Laut Personenbeförderungsgesetz muss der ganze ÖPNV bis 01.01.2022 barrierefrei sein, wann will die Stadt denn damit anfangen?

Märchenstunde

Laut Beschluss 124/13 wird vom Bürgermeister ¼ jährlich zur SVV über die Umsetzung des „Barrieren-Abbaus“ in der Stadt berichtet.

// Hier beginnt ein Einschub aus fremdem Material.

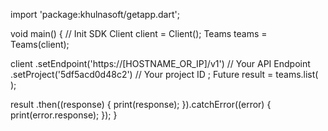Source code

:import 'package:khulnasoft/getapp.dart';

void main() { // Init SDK
  Client client = Client();
  Teams teams = Teams(client);

  client
    .setEndpoint('https://[HOSTNAME_OR_IP]/v1') // Your API Endpoint
    .setProject('5df5acd0d48c2') // Your project ID
  ;
  Future result = teams.list(
  );

  result
    .then((response) {
      print(response);
    }).catchError((error) {
      print(error.response);
  });
}
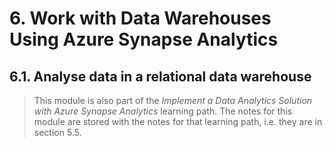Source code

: # 6. Work with Data Warehouses Using Azure Synapse Analytics

## 6.1. Analyse data in a relational data warehouse

> This module is also part of the *Implement a Data Analytics Solution with Azure Synapse Analytics* learning path. The notes for this module are stored with the notes for that learning path, i.e. they are in section 5.5.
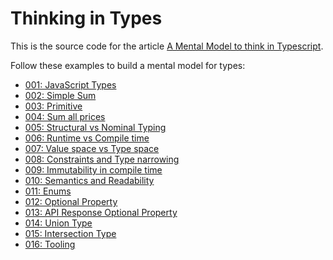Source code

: # Thinking in Types

This is the source code for the article [A Mental Model to think in Typescript](https://leandrotk.github.io/2020/07/a-mental-model-to-think-in-typescript).

Follow these examples to build a mental model for types:

- [001: JavaScript Types](src/001-javascript-types.ts)
- [002: Simple Sum](src/002-simple-sum.ts)
- [003: Primitive](src/003-primitive.ts)
- [004: Sum all prices](src/004-sum-all-prices.ts)
- [005: Structural vs Nominal Typing](src/005-structural-vs-nominal-typying.ts)
- [006: Runtime vs Compile time](src/006-runtime-vs-compile-time.ts)
- [007: Value space vs Type space](src/007-value-space-vs-type-space.ts)
- [008: Constraints and Type narrowing](src/008-constraints-and-type-narrowing.ts)
- [009: Immutability in compile time](src/009-immutability-in-compile-time.ts)
- [010: Semantics and Readability](src/010-semantics-and-readability.ts)
- [011: Enums](src/011-enums.tsx)
- [012: Optional Property](src/012-optional-properties.ts)
- [013: API Response Optional Property](src/013-api-response-optional-property.ts)
- [014: Union Type](src/014-union-type.ts)
- [015: Intersection Type](src/015-intersection-type.ts)
- [016: Tooling](src/016-tooling.ts)
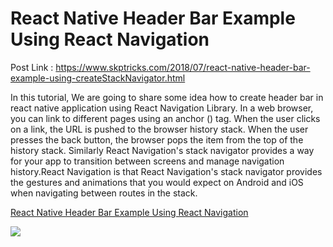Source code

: 
# React Native Header Bar Example Using React Navigation

Post Link : https://www.skptricks.com/2018/07/react-native-header-bar-example-using-createStackNavigator.html

In this tutorial, We are going to share some idea how to create header bar in react native application using React Navigation Library.
In a web browser, you can link to different pages using an anchor (<a>) tag. When the user clicks on a link, the URL is pushed to the browser history stack. When the user presses the back button, the browser pops the item from the top of the history stack.
Similarly React Navigation's stack navigator provides a way for your app to transition between screens and manage navigation history.React Navigation is that React Navigation's stack navigator provides the gestures and animations that you would expect on Android and iOS when navigating between routes in the stack.
  
  <a href="https://www.skptricks.com/2018/07/react-native-header-bar-example-using-createStackNavigator.html" >React Native Header Bar Example Using React Navigation </a> 
  
  <img src="https://4.bp.blogspot.com/-66firxnL3yY/W0wWP805T9I/AAAAAAAABt0/zMCF-BIyK90niSNE7AwopOMAFGYEgprOwCLcBGAs/s400/he.jpg" />
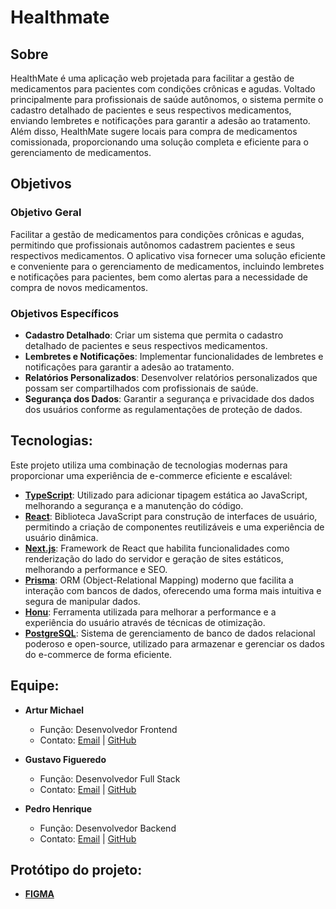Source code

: # Healthmate

## Sobre

HealthMate é uma aplicação web projetada para facilitar a gestão de medicamentos para pacientes com condições crônicas e agudas. Voltado principalmente para profissionais de saúde autônomos, o sistema permite o cadastro detalhado de pacientes e seus respectivos medicamentos, enviando lembretes e notificações para garantir a adesão ao tratamento. Além disso, HealthMate sugere locais para compra de medicamentos comissionada, proporcionando uma solução completa e eficiente para o gerenciamento de medicamentos.

## Objetivos

### Objetivo Geral

Facilitar a gestão de medicamentos para condições crônicas e agudas, permitindo que profissionais autônomos cadastrem pacientes e seus respectivos medicamentos. O aplicativo visa fornecer uma solução eficiente e conveniente para o gerenciamento de medicamentos, incluindo lembretes e notificações para pacientes, bem como alertas para a necessidade de compra de novos medicamentos.

### Objetivos Específicos

- **Cadastro Detalhado**: Criar um sistema que permita o cadastro detalhado de pacientes e seus respectivos medicamentos.
- **Lembretes e Notificações**: Implementar funcionalidades de lembretes e notificações para garantir a adesão ao tratamento.
- **Relatórios Personalizados**: Desenvolver relatórios personalizados que possam ser compartilhados com profissionais de saúde.
- **Segurança dos Dados**: Garantir a segurança e privacidade dos dados dos usuários conforme as regulamentações de proteção de dados.

## Tecnologias:

Este projeto utiliza uma combinação de tecnologias modernas para proporcionar uma experiência de e-commerce eficiente e escalável:

- **[TypeScript](https://www.typescriptlang.org/)**: Utilizado para adicionar tipagem estática ao JavaScript, melhorando a segurança e a manutenção do código.
- **[React](https://reactjs.org/)**: Biblioteca JavaScript para construção de interfaces de usuário, permitindo a criação de componentes reutilizáveis e uma experiência de usuário dinâmica.
- **[Next.js](https://nextjs.org/)**: Framework de React que habilita funcionalidades como renderização do lado do servidor e geração de sites estáticos, melhorando a performance e SEO.
- **[Prisma](https://www.prisma.io/)**: ORM (Object-Relational Mapping) moderno que facilita a interação com bancos de dados, oferecendo uma forma mais intuitiva e segura de manipular dados.
- **[Honu](https://honujs.org/)**: Ferramenta utilizada para melhorar a performance e a experiência do usuário através de técnicas de otimização.
- **[PostgreSQL](https://www.postgresql.org/)**: Sistema de gerenciamento de banco de dados relacional poderoso e open-source, utilizado para armazenar e gerenciar os dados do e-commerce de forma eficiente.


## Equipe:

- **Artur Michael**
  - Função: Desenvolvedor Frontend
  - Contato: [Email](mailto:arturalvesmorais8@gmail.com) | [GitHub](https://github.com/ArturMichael)

- **Gustavo Figueredo**
  - Função: Desenvolvedor Full Stack
  - Contato: [Email](mailto:gustavofigueredo86@gmail.com) | [GitHub](https://github.com/megusta01)

- **Pedro Henrique**
  - Função: Desenvolvedor Backend
  - Contato: [Email](mailto:pedrohrd87@gmail.com) | [GitHub](https://github.com/devpedrohrd)

## Protótipo do projeto:
- **[FIGMA](https://www.figma.com/design/oQli8vkHGMpDp2GDk9quwt/Healthmate?node-id=0-1&t=1shZlZYTPLMFCASW-1)**
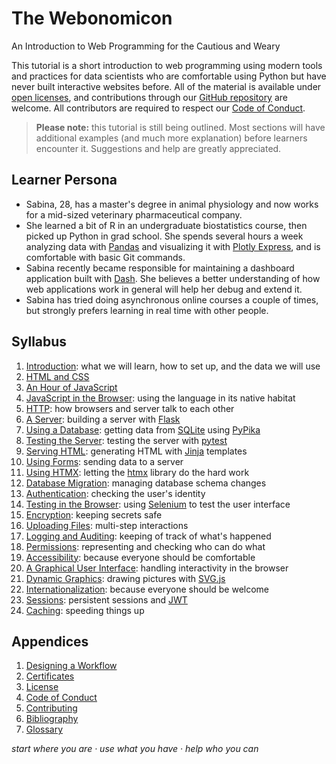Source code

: # The Webonomicon

<p class="subtitle">An Introduction to Web Programming for the Cautious and Weary</p>

This tutorial is a short introduction to web programming using modern tools and practices
for data scientists who are comfortable using Python
but have never built interactive websites before.
All of the material is available under [open licenses](./LICENSE.md),
and contributions through our [GitHub repository][repo] are welcome.
All contributors are required to respect our [Code of Conduct](./CODE_OF_CONDUCT.md).

> **Please note:** this tutorial is still being outlined.
> Most sections will have additional examples (and much more explanation)
> before learners encounter it.
> Suggestions and help are greatly appreciated.

## Learner Persona

-   Sabina, 28, has a master's degree in animal physiology
    and now works for a mid-sized veterinary pharmaceutical company.
-   She learned a bit of R in an undergraduate biostatistics course,
    then picked up Python in grad school.
    She spends several hours a week analyzing data with [Pandas][pandas]
    and visualizing it with [Plotly Express][plotly-express],
    and is comfortable with basic Git commands.
-   Sabina recently became responsible for maintaining a dashboard application built with [Dash][dash].
    She believes a better understanding of how web applications work in general
    will help her debug and extend it.
-   Sabina has tried doing asynchronous online courses a couple of times,
    but strongly prefers learning in real time with other people.

## Syllabus

<div id="syllabus" markdown="1">

1.  [Introduction](./01_intro/): what we will learn, how to set up, and the data we will use
1.  [HTML and CSS](./02_htmlcss/)
1.  [An Hour of JavaScript](./03_js/)
1.  [JavaScript in the Browser](./04_browser/): using the language in its native habitat
1.  [HTTP](./05_http/): how browsers and server talk to each other
1.  [A Server](./06_server/): building a server with [Flask][flask]
1.  [Using a Database](./07_db/): getting data from [SQLite][sqlite] using [PyPika][pypika]
1.  [Testing the Server](./08_test/): testing the server with [pytest][pytest]
1.  [Serving HTML](./09_view/): generating HTML with [Jinja][jinja] templates
1.  [Using Forms](./10_forms/): sending data to a server
1.  [Using HTMX](./11_htmx/): letting the [htmx][htmx] library do the hard work
1.  [Database Migration](./12_migrate/): managing database schema changes
1.  [Authentication](./13_auth/): checking the user's identity
1.  [Testing in the Browser](./14_automate/): using [Selenium][selenium] to test the user interface
1.  [Encryption](./15_crypt/): keeping secrets safe
1.  [Uploading Files](./16_upload/): multi-step interactions
1.  [Logging and Auditing](./17_log/): keeping of track of what's happened
1.  [Permissions](./18_perm/): representing and checking who can do what
1.  [Accessibility](./19_access/): because everyone should be comfortable
1.  [A Graphical User Interface](./20_gui/): handling interactivity in the browser
1.  [Dynamic Graphics](./21_graphics/): drawing pictures with [SVG.js][svgjs]
1.  [Internationalization](./22_intl/): because everyone should be welcome
1.  [Sessions](./23_sessions/): persistent sessions and [JWT][jwt]
1.  [Caching](./24_cache/): speeding things up

</div>

##  Appendices

<div id="appendices" markdown="1">

1.  [Designing a Workflow](./98_workflow/)
1.  [Certificates](./99_cert/)
1.  [License](./LICENSE.md)
1.  [Code of Conduct](./CODE_OF_CONDUCT.md)
1.  [Contributing](./CONTRIBUTING.md)
1.  [Bibliography](./bibliography/)
1.  [Glossary](./glossary/)

</div>

<p class="center">
  <em>
    start where you are
    &middot;
    use what you have
    &middot;
    help who you can
  </em>
</p>

[alpine]: https://alpinejs.dev/
[bs4]: https://beautiful-soup-4.readthedocs.io/
[dash]: https://dash.plotly.com/
[deno]: https://deno.com/
[fasthtml]: https://docs.fastht.ml/
[flask]: https://flask.palletsprojects.com/
[frappe-charts]: https://frappe.io/charts/docs
[html5validator]: https://pypi.org/project/html5validator/
[htmx]: https://htmx.org/
[httpx]: https://www.python-httpx.org/
[jinja]: https://jinja.palletsprojects.com/
[jwt]: https://en.wikipedia.org/wiki/JSON_Web_Token
[pandas]: https://pandas.pydata.org/
[plotly-express]: https://plotly.com/python/plotly-express/
[polars]: https://pola.rs/
[prettytable]: https://pypi.org/project/prettytable/
[pypika]: https://pypika.readthedocs.io/
[pytest]: https://docs.pytest.org/
[repo]: https://github.com/gvwilson/webonomicon
[selenium]: https://pypi.org/project/selenium/
[sqlite]: https://www.sqlite.org/
[svgjs]: https://svgjs.dev/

So auch mit TOP 8 der Stadtverordnetenversammlung am 22. Juni 2017.
Da Herr Jaeschke erkrankt war, wurde der TOP kurzerhand gestrichen und in den Juli verschoben, obwohl der stellvertretende Bürgermeister diesen Bericht auch vorlesen könnte, wenn er denn vorgelegen hätte.
So viel ändert sich allerdings nicht, dass dies ein Problem sein sollte, denn prioritär wird die Beseitigung von Barrieren in der Stadt nicht behandelt.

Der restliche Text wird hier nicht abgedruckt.